|Ciao! Hello and welcome back to Italian survival phrases brought to you by ItalianPod101.com, this course is designed to equip you with the language skills and knowledge to enable you to get the most out of your visit to Italy. You will be surprised at how far a little Italian will go.
|Now, before we jump in, remember to stop by ItalianPod101.com and there, you will find the accompanying PDF and additional info in the post. If you stop by, be sure to leave us a comment.
|In today's lesson, we'll cover another extremely important phrase, "Do you speak English?" Using this phrase, as opposed to speaking English directly to someone, is important for many reasons. For one, if the party you're speaking to doesn't understand English, at least they'll be able to understand what you're asking. Furthermore, it shows a lot of respect on your part that you've made an effort to learn even a little bit of the language. For these reasons and many more, we're going to cover this very important phrase.
|In Italian "Can you speak English?" is Parla inglese?
|Let's break it down by syllable Par-la in-gle-se?
|The first word parla means "speak".
|Let's breakdown this word and hear it one more time. par-la
|This is followed by inglese, which in Italian is "English". in-gle-se
|The phrase that we just learned is in the formal tense. Which means you should always use the above phrase in situations with people you don’t know or elders.
|When speaking to younger people, it’s acceptable to use the informal tense. In which case, you will say in Italian, Parli inglese?
|While the difference is minimal, the significance is very important.
|Let's say it slowly now.

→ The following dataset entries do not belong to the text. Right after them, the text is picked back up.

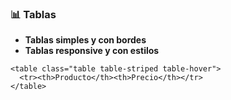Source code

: ### **📊 Tablas**

* **Tablas simples y con bordes**
* **Tablas responsive y con estilos**

```
<table class="table table-striped table-hover">
  <tr><th>Producto</th><th>Precio</th></tr>
</table>
```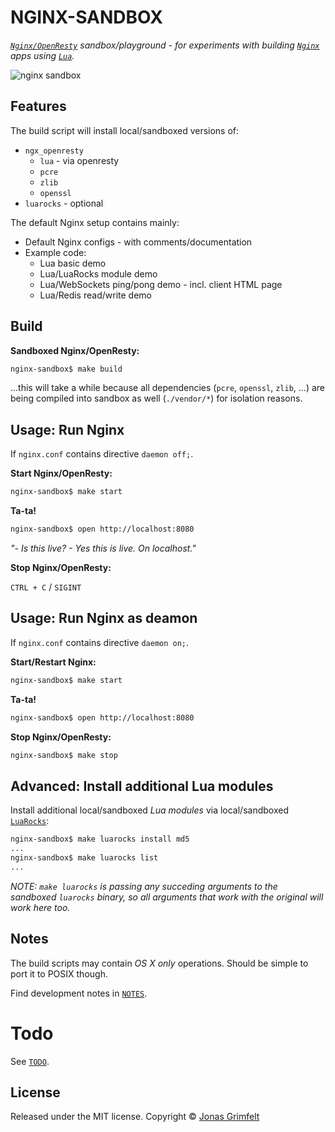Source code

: # NGINX-SANDBOX

_[`Nginx/OpenResty`](http://openresty.org) sandbox/playground - for experiments with building [`Nginx`](http://nginx.org) apps using [`Lua`](http://lua.org)._

![nginx sandbox](http://cl.ly/image/080y0T3Y3f1Q/Nginx%20Sandbox.png)


## Features

The build script will install local/sandboxed versions of:

* `ngx_openresty`
    * `lua` - via openresty
    * `pcre`
    * `zlib`
    * `openssl`
* `luarocks` - optional

The default Nginx setup contains mainly:

* Default Nginx configs - with comments/documentation
* Example code:
    * Lua basic demo
    * Lua/LuaRocks module demo
    * Lua/WebSockets ping/pong demo - incl. client HTML page
    * Lua/Redis read/write demo

## Build

**Sandboxed Nginx/OpenResty:**

```bash
nginx-sandbox$ make build
```

...this will take a while because all dependencies (`pcre`, `openssl`, `zlib`, ...) are being compiled into sandbox as well (`./vendor/*`) for isolation reasons.


## Usage: Run Nginx

If `nginx.conf` contains directive `daemon off;`.

**Start Nginx/OpenResty:**

```bash
nginx-sandbox$ make start
```

**Ta-ta!**

```bash
nginx-sandbox$ open http://localhost:8080
```

*"- Is this live? - Yes this is live. On localhost."*

**Stop Nginx/OpenResty:**

`CTRL + C` / `SIGINT`


## Usage: Run Nginx as deamon

If `nginx.conf` contains directive `daemon on;`.

**Start/Restart Nginx:**

```bash
nginx-sandbox$ make start
```

**Ta-ta!**

```bash
nginx-sandbox$ open http://localhost:8080
```

**Stop Nginx/OpenResty:**

```bash
nginx-sandbox$ make stop
```


## Advanced: Install additional Lua modules

Install additional local/sandboxed *Lua modules* via local/sandboxed [`LuaRocks`](http://luarocks.org):

```bash
nginx-sandbox$ make luarocks install md5
...
nginx-sandbox$ make luarocks list
...
```

*NOTE: `make luarocks` is passing any succeding arguments to the sandboxed `luarocks` binary, so all arguments that work with the original will work here too.*


## Notes

The build scripts may contain *OS X only* operations. Should be simple to port it to POSIX though.

Find development notes in [`NOTES`](https://github.com/grimen/nginx-sandbox/blob/master/NOTES).


# Todo

See [`TODO`](https://github.com/grimen/nginx-sandbox/blob/master/TODO).


## License

Released under the MIT license. Copyright © [Jonas Grimfelt](https://github.com/grimen)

Parli inglese?
|Now we’ll break it down by syllable. Par-li in-gle-se?.
|So before we move on please remember that Parla followed by a word for a language is the formal way to ask if somebody speaks that language, while Parli, again followed by a word for a language is the informal way to ask "do you speak" that language.
|So Parli is more direct, don't use it with people you don't know or with elders.
|Now for a change let's try a different language. How about Spanish. "Can you speak Spanish?" Parla spagnolo?
|The word for "Spanish" is spagnolo.
|Let's breakdown this word and hear it one more time. spa-gno-lo.
|Here just the word for the language changes, the rest is the same.
|Nowadays in Italy English is studied at schools, so the number of speakers is increasing; however, there are still many people who don’t speak English.
|One time a friend of mine that was in Milan, got lost from the subway or underground station on the way back to her hotel. She needed to ask for directions but she thought that her hotel was far from where she was and receiving directions in Italian was going to be rather difficult for her to decipher. So she stopped at the newsstand and asked the owner for help. Naturally, her Italian was very basic so the first thing she asked him was, Parla inglese?. Thankfully, because he worked rather close to the main train station where there is often lots of tourist traffic, the nice man spoke enough English to lead her in the right direction and back to her hotel.
|Okay, to close out this lesson, we'd like you to practice what you've just learned. I'll provide you with the English equivalent of the phrase and you're responsible for shouting it aloud. You have a few seconds before I give you the answer, so buona fortuna, which means “good luck” in Italian.
|"Do you speak English?" (formal) - Parla inglese?
|"Do you speak English?" (informal) - Parli inglese?
|That’s going to do it for today. Ciao ciao!